In the first quarter of the year the price of birch veneer logs rose sharply to 123 euros per cubic meter in the territory of Latvia. Also, comparing March of this year with February, the price of birch veneer logs increased, which is very atypical for the spring months. The transportation of birch wood is more convenient in the cold season of the year. The reason for this increase was both the war in Ukraine and the related sanctions against aggressive countries, as well as internal forecasts of rising timber prices in the near future.
At the beginning of the year, the price of birch pulpwood continued to rise and by the end of March had already risen to 68 euros per cubic meter, which is an increase of 17% compared to the beginning of the year.
After the end of Russian wood imports, the Finnish forest industry will be looking for substitute wood mainly from Finland. During the spring, the Finnish forest companies have increased their procurement organizations. Even with increased wood purchases, there may be challenges in harvesting and transportation. Wood imported from Russia – mainly pulpwood and wood chips – has been harvested and transported to Finland by Russian workforce with Russian equipment. It is unclear whether there is enough equipment and drivers in Finland to replace the Russians.
According to Finnish machine entrepreneurs, a lot depends on how much the amount of wood to be harvested increases. There will hardly be any problems this year, as the spring strike reduced the consumption of wood and there was time to import some wood from Russia at the beginning of the year.
But if, for example, the amount of wood imported from Russia last year (just over nine million cubic meters) were to be replaced next year, the situation would be more challenging.
Prices are rising all over the EU. Logs prices are rising, end product prices are rising, certain but sometimes significant shortage of supply nearly in all segments from natural moisture lumber to veneer. I suppose I know all the buyers around the Baltics states and those never replied our offers in recent years are calling now to establish long term supply contracts (IMHO).
More and more companies are competing for the forest raw material. The ongoing war in Ukraine has sharply reduced Russia’s export volumes to Europe. This creates a shortage of supply and leads to a strong price development that benefits forest owners all round the Europe. At the same time, the risk of shortage of wood raw material is growing.

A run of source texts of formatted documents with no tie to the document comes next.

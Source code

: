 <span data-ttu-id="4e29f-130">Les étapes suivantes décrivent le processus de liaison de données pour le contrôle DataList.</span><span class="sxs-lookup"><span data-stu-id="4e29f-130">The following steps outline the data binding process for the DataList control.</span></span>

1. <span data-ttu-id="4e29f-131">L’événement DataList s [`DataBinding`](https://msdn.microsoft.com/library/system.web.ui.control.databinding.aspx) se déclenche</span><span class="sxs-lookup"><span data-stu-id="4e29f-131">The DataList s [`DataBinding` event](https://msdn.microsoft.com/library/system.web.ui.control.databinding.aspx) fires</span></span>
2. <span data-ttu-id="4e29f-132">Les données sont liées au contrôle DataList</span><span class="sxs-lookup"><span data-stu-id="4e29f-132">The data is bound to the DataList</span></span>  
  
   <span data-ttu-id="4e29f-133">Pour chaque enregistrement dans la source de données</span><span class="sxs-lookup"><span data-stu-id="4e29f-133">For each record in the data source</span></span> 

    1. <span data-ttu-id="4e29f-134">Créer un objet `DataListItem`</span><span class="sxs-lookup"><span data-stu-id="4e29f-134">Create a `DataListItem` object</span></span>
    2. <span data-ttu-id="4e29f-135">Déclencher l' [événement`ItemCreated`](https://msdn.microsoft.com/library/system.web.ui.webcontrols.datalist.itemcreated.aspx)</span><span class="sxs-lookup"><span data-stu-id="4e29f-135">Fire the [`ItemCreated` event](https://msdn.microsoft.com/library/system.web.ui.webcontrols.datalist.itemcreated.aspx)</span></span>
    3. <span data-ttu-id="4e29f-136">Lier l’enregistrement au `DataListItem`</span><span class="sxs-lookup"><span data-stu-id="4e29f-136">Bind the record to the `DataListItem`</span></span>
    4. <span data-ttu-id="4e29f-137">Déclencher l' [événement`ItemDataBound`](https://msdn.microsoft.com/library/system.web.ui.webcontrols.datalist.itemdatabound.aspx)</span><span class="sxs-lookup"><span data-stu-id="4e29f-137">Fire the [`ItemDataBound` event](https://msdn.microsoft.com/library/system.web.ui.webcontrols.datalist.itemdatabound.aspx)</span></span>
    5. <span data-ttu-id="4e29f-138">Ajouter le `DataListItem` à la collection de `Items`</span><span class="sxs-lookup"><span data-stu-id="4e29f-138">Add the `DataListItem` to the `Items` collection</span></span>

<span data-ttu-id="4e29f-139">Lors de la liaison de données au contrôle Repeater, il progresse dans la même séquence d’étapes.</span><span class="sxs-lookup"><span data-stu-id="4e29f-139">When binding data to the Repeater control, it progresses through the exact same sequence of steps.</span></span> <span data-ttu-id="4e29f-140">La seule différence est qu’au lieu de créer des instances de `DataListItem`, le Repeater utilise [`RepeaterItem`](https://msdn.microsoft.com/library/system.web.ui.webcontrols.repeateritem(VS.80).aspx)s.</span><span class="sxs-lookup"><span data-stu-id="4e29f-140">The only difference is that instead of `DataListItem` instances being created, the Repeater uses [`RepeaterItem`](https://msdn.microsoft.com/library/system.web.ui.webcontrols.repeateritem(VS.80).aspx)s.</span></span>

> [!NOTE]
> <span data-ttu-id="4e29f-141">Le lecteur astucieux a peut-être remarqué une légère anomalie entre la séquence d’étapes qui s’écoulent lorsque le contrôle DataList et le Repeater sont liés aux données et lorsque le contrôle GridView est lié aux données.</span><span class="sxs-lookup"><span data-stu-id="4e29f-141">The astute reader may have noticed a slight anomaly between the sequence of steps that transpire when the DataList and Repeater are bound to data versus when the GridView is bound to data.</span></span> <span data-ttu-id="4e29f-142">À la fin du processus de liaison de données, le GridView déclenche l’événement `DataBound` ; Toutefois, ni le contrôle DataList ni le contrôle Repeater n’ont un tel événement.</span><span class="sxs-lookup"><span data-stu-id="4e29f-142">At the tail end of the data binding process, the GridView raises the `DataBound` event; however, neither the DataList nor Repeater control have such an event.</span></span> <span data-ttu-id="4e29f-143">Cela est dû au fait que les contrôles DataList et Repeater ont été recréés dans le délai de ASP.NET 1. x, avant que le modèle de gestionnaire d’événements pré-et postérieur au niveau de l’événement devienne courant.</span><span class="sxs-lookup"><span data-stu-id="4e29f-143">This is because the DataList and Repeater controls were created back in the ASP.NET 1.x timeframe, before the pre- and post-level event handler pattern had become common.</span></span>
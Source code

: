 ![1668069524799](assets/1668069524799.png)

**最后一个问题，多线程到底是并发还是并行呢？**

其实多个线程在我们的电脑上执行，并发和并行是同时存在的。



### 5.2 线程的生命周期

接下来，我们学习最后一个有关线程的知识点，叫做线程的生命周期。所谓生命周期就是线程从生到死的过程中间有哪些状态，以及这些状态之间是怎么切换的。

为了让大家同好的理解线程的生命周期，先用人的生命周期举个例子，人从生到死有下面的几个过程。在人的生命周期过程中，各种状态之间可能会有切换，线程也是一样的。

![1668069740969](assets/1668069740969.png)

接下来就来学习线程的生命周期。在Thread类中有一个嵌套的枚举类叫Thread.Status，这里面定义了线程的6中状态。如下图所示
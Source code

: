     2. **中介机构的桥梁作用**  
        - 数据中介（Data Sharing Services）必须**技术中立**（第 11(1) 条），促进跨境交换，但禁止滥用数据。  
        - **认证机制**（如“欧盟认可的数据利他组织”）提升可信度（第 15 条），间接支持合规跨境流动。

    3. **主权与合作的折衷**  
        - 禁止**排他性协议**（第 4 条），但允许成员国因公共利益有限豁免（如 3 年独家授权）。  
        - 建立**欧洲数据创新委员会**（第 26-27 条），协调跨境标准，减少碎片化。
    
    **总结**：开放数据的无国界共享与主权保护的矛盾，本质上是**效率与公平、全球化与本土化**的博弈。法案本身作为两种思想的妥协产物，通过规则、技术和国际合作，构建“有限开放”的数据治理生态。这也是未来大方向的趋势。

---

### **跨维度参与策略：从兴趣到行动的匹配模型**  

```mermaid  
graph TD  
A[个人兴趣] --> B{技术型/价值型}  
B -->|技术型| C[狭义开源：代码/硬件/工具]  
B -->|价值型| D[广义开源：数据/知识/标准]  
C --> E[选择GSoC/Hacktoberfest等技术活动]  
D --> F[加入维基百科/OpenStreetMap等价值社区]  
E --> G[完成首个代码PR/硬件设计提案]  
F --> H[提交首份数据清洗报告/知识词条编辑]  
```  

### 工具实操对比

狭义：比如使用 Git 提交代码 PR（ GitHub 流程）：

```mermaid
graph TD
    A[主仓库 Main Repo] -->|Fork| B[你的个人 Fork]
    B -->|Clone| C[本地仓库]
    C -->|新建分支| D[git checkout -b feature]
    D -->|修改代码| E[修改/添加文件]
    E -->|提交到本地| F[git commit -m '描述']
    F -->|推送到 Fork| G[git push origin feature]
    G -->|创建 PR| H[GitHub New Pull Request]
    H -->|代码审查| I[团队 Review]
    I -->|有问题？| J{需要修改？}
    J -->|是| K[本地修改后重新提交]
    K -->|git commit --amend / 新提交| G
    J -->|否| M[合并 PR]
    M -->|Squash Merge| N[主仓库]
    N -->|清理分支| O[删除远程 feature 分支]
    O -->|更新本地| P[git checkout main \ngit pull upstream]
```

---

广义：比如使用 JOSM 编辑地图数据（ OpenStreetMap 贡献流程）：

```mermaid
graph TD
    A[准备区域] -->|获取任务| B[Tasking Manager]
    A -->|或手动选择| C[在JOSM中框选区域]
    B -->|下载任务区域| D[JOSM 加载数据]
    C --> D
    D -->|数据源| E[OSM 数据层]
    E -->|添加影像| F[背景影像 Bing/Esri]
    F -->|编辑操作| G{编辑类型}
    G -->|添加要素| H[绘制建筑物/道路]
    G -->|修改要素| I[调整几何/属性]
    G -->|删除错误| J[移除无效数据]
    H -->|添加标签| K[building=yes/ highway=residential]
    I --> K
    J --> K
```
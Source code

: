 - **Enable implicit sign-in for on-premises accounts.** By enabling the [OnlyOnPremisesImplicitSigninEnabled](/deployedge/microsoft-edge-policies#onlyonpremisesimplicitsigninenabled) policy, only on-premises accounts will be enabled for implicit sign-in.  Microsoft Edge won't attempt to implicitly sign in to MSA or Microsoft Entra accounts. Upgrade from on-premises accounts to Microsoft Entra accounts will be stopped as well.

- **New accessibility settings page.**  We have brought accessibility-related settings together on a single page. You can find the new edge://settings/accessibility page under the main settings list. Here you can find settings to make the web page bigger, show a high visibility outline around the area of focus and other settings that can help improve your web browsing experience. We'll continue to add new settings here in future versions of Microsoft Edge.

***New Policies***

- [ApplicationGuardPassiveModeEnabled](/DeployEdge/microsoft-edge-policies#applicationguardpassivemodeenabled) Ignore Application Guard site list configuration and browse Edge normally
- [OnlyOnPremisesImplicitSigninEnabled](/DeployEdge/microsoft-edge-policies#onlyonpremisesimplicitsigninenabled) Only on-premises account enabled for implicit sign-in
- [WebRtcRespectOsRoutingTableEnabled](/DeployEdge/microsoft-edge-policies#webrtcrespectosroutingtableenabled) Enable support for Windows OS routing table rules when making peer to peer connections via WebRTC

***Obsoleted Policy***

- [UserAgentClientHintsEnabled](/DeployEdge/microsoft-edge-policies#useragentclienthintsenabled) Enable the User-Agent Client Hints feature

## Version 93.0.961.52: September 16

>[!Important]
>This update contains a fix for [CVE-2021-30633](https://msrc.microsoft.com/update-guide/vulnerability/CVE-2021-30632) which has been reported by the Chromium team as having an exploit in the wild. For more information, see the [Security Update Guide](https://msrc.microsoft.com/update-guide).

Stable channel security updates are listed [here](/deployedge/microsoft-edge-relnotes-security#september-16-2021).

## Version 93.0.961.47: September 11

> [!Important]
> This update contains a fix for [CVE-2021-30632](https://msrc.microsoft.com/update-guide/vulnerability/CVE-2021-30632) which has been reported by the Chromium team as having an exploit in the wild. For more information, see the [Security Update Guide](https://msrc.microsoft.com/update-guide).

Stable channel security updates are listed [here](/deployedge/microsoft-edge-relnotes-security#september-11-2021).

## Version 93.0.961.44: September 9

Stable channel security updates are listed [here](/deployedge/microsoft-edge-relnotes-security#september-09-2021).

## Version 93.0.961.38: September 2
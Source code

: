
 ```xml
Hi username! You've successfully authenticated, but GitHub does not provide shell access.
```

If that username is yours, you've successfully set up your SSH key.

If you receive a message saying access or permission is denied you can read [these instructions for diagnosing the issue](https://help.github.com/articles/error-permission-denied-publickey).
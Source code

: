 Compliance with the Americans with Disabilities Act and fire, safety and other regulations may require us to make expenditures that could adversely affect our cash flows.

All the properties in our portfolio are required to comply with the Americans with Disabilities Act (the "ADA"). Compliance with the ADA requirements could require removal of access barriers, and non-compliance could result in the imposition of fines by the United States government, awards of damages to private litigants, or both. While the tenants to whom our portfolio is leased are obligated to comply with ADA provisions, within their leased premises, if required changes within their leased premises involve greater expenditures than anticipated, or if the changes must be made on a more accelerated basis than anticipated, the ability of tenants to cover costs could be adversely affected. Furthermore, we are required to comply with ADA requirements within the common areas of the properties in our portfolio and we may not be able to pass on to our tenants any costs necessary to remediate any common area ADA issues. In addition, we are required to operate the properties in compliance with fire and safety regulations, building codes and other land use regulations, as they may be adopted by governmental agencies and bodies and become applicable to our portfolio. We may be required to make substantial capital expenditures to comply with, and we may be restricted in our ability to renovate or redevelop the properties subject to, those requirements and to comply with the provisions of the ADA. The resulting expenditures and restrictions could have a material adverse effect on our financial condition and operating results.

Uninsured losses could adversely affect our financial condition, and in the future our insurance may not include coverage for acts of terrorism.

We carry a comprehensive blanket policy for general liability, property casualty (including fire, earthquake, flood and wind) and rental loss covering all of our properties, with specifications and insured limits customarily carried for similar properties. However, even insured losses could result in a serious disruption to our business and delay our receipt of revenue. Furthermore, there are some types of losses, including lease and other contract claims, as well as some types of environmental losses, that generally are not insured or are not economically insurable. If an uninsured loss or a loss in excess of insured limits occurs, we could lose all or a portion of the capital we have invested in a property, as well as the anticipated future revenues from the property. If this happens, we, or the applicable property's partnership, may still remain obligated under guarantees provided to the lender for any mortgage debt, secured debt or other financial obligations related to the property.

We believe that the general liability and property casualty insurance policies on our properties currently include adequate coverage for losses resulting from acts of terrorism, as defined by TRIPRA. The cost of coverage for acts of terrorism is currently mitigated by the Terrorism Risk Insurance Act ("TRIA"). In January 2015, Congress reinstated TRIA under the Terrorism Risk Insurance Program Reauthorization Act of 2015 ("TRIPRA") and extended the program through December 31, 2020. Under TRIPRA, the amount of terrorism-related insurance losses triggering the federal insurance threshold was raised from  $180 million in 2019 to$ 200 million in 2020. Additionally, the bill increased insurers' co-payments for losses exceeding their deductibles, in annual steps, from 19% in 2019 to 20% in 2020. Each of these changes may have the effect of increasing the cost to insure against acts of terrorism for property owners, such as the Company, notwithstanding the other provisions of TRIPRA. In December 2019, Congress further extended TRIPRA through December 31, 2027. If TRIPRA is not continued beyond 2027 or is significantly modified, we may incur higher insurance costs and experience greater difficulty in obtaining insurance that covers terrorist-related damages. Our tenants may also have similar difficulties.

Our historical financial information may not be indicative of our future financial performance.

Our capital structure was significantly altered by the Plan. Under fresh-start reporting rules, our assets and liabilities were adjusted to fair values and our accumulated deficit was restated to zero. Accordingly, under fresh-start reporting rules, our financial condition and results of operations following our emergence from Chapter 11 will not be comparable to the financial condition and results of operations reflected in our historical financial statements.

Material prices in the UK have shot up again after months of gradual decrease, following Russia’s invasion of Ukraine. Timber was one of the hardest hit materials, seeing prices rise in March. The price of imported sawn or planed timber going up by 2.5 percent, following five months of steady decline. It was also 11 percent more expensive than it was in March 2021. Imported plywood also went up in price by 2.5 percent, and cost 28 percent more than in March 2021. At the same time UK’s lumber imports return to pre-Covid levels.
Construction in EU
Construction sector in timber importing countries “unsurprised” to see a sharp rise in timber prices as the impact of the war in Ukraine began to feed through to the sector. Some contractors on fixed-price contracts signed up to 12 months ago are badly affected, especially those working in construction sectors such as infrastructure. The latest pressures come on top of a “challenging couple of years” for subcontractors, with labour issues, material costs, all taking effect.